Your objective: In the listing below, find the line holding "will be updated.</span></span>" and the line holding "the authorized amount.</span></span>". Write out those two lines and all lines between, exactly, and nothing more.

Supplied data:
== Segment start ==
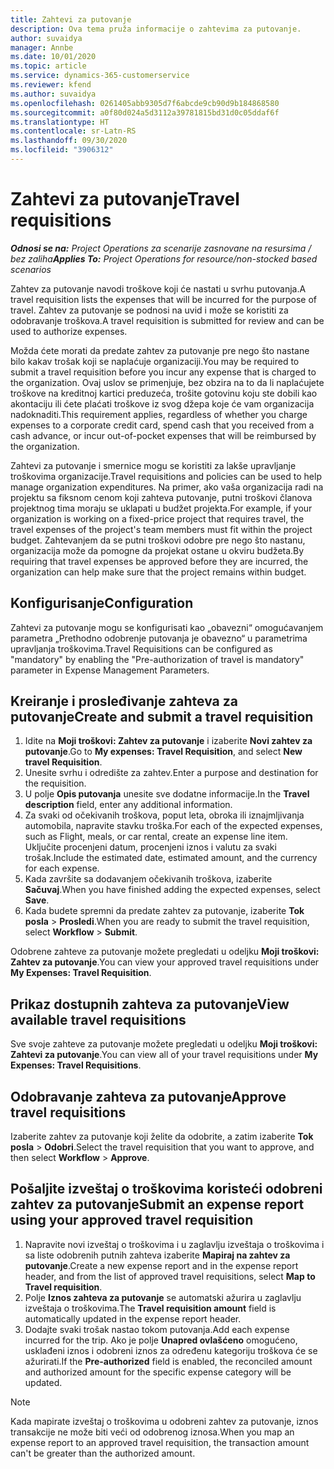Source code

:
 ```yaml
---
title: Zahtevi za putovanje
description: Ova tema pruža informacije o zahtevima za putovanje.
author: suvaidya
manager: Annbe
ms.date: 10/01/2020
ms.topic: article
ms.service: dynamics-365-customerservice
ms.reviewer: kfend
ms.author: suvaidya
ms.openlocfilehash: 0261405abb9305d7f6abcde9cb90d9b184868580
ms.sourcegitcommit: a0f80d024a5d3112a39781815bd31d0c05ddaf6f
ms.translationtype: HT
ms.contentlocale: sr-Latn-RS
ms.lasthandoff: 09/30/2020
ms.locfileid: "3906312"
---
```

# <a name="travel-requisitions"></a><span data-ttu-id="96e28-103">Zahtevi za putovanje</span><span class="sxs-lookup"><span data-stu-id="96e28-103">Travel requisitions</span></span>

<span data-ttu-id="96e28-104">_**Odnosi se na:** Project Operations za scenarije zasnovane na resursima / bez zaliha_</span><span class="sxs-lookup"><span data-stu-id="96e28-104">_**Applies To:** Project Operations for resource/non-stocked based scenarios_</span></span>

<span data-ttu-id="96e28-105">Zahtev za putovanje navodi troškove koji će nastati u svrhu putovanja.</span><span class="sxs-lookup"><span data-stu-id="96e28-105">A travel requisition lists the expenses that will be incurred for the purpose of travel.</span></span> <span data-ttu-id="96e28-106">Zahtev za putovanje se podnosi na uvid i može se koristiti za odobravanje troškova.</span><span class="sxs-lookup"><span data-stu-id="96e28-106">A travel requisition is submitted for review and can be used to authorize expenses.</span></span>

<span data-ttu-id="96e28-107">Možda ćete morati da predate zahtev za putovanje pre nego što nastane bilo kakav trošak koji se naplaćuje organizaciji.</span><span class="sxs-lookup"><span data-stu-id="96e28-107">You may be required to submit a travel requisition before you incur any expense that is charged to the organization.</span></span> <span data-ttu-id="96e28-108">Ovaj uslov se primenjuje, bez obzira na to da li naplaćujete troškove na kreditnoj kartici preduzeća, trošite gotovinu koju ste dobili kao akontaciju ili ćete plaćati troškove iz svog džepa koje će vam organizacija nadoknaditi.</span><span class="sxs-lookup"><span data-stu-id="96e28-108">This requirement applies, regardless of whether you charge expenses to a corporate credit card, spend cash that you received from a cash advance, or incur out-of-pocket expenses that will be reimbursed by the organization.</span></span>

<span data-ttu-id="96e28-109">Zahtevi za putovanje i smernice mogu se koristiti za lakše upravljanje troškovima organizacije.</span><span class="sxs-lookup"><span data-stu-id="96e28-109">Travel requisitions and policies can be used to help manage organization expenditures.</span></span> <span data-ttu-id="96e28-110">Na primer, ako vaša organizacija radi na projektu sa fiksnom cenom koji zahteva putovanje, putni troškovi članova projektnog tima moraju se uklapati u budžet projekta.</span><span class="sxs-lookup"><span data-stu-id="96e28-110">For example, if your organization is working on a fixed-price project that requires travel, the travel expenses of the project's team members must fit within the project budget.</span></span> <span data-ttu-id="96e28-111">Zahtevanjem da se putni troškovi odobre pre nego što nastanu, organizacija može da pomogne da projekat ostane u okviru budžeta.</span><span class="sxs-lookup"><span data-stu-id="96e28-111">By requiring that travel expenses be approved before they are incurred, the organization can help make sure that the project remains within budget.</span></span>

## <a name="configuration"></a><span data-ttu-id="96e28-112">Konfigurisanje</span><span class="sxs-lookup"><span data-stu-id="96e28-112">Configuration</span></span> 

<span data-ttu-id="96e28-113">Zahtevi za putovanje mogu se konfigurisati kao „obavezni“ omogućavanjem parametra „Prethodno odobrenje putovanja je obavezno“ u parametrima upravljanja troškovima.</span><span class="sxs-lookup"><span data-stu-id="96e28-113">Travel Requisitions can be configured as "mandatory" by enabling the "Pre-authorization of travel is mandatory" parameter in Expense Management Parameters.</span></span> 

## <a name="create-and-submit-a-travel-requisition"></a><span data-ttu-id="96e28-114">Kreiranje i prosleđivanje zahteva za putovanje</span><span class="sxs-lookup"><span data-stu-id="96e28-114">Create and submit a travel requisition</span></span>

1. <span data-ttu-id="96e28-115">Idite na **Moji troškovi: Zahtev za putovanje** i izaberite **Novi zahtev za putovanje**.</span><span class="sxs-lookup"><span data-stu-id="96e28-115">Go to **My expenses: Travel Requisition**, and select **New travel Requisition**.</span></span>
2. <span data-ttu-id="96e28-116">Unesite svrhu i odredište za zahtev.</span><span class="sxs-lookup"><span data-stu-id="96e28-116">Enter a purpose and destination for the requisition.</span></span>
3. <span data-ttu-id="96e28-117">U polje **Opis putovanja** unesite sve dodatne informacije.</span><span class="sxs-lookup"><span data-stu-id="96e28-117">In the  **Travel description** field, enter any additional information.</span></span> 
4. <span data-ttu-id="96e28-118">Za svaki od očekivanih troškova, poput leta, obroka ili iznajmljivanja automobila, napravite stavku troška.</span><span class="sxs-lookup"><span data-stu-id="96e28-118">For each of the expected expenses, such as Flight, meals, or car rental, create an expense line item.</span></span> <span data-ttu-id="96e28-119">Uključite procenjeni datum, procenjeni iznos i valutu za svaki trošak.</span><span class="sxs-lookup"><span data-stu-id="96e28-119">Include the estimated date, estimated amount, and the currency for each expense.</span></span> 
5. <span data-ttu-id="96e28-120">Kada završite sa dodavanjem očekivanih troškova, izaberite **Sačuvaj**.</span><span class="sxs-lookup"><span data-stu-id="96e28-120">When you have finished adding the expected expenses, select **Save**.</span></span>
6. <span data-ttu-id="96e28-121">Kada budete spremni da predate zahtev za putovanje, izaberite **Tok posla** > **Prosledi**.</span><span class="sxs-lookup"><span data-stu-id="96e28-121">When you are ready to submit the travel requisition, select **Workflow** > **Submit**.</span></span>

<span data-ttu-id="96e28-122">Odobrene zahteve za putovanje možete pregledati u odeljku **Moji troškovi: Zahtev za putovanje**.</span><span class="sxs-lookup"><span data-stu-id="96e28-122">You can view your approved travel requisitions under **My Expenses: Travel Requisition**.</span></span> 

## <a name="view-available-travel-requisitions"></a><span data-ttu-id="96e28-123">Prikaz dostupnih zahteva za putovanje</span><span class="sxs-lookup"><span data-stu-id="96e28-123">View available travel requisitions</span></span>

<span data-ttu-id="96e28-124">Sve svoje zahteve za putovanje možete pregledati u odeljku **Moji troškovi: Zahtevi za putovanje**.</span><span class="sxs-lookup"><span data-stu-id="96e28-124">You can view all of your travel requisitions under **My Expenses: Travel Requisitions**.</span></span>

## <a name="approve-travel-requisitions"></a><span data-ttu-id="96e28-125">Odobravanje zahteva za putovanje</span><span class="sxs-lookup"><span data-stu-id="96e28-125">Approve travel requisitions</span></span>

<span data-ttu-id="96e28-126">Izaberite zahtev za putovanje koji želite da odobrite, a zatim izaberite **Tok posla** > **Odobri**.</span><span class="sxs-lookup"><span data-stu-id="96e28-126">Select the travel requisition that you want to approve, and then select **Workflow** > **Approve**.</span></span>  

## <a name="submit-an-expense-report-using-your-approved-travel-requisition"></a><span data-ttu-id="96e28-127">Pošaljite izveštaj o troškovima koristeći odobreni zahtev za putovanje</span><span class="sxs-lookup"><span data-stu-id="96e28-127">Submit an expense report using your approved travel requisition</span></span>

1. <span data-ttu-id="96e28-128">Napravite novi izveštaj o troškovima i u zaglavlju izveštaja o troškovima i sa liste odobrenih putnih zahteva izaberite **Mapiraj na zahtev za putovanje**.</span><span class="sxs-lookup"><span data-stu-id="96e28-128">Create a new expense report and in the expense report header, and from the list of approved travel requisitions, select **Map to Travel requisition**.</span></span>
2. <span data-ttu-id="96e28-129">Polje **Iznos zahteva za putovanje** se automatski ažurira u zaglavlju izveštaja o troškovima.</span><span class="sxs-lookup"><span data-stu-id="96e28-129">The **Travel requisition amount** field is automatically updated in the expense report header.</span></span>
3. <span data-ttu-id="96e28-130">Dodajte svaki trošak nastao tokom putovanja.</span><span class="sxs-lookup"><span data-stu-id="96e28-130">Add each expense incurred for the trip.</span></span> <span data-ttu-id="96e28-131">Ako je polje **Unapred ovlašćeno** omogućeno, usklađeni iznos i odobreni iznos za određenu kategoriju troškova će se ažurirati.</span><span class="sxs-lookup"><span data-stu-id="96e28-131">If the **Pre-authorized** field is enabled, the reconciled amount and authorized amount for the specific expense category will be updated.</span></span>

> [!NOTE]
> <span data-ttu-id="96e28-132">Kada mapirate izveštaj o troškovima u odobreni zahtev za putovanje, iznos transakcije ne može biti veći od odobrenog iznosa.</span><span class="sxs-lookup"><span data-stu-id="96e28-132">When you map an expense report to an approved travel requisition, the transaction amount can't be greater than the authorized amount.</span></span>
== Segment end ==
== Segment start ==
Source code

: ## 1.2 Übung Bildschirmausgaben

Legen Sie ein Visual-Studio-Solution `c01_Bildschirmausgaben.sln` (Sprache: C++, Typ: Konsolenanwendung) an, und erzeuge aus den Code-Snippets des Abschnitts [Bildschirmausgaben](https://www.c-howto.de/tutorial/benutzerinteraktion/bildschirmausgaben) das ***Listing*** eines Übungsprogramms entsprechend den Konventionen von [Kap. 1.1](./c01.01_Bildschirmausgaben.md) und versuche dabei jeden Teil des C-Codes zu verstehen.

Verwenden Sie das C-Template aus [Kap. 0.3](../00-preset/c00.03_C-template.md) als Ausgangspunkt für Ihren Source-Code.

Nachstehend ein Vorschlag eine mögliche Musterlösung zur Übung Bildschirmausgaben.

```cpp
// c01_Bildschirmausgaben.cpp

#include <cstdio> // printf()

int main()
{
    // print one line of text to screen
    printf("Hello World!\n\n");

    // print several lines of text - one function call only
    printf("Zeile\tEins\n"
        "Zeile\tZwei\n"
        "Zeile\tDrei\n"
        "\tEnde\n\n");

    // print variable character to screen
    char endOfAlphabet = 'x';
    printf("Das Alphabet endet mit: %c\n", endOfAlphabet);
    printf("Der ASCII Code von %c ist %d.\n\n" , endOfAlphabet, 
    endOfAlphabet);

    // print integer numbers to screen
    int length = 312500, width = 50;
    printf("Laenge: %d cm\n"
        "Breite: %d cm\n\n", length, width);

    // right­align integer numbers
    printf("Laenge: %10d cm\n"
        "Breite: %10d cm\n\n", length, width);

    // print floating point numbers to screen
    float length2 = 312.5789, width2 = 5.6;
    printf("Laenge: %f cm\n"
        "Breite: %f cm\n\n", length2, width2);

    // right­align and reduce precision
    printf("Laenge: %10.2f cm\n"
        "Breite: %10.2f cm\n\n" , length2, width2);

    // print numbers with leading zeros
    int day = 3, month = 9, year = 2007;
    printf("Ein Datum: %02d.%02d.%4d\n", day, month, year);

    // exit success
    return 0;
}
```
== Segment end ==
== Segment start ==
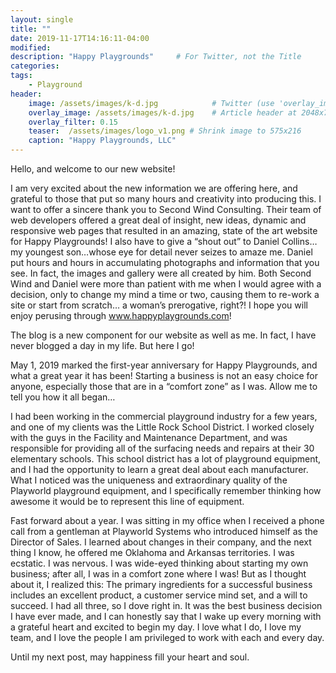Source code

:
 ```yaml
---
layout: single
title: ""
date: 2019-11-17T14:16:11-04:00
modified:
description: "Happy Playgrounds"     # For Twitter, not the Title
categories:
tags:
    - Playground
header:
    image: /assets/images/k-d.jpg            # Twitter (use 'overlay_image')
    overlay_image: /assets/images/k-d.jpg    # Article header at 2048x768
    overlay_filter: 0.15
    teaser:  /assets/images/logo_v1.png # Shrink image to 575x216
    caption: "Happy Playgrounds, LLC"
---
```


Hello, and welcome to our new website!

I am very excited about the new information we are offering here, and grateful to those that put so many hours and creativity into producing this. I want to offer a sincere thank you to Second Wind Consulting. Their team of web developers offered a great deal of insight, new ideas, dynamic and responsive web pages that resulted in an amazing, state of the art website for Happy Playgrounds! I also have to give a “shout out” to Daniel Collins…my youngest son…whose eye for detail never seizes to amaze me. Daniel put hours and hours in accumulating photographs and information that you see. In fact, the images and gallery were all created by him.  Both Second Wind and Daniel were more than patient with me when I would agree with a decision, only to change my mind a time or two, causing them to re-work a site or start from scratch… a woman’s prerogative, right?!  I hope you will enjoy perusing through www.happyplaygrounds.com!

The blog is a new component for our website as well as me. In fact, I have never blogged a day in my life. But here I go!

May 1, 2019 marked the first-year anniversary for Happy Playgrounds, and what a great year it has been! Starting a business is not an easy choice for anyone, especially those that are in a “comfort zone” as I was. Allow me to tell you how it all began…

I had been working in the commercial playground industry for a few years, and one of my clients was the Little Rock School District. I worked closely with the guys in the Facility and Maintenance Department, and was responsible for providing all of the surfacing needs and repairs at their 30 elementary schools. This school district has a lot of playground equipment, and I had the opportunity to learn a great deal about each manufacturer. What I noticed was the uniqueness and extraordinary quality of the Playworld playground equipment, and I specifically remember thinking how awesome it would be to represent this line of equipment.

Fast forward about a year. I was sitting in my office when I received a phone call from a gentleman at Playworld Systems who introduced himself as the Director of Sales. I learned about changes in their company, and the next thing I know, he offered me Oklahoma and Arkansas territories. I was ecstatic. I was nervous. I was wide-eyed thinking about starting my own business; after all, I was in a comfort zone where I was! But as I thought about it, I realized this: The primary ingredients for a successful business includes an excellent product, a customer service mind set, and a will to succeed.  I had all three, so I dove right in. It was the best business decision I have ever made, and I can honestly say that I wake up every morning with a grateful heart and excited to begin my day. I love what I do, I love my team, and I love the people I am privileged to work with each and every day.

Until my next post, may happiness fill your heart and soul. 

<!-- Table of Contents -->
== Segment end ==
Solution to the problem:
3. <span data-ttu-id="96e28-130">Dodajte svaki trošak nastao tokom putovanja.</span><span class="sxs-lookup"><span data-stu-id="96e28-130">Add each expense incurred for the trip.</span></span> <span data-ttu-id="96e28-131">Ako je polje **Unapred ovlašćeno** omogućeno, usklađeni iznos i odobreni iznos za određenu kategoriju troškova će se ažurirati.</span><span class="sxs-lookup"><span data-stu-id="96e28-131">If the **Pre-authorized** field is enabled, the reconciled amount and authorized amount for the specific expense category will be updated.</span></span>

> [!NOTE]
> <span data-ttu-id="96e28-132">Kada mapirate izveštaj o troškovima u odobreni zahtev za putovanje, iznos transakcije ne može biti veći od odobrenog iznosa.</span><span class="sxs-lookup"><span data-stu-id="96e28-132">When you map an expense report to an approved travel requisition, the transaction amount can't be greater than the authorized amount.</span></span>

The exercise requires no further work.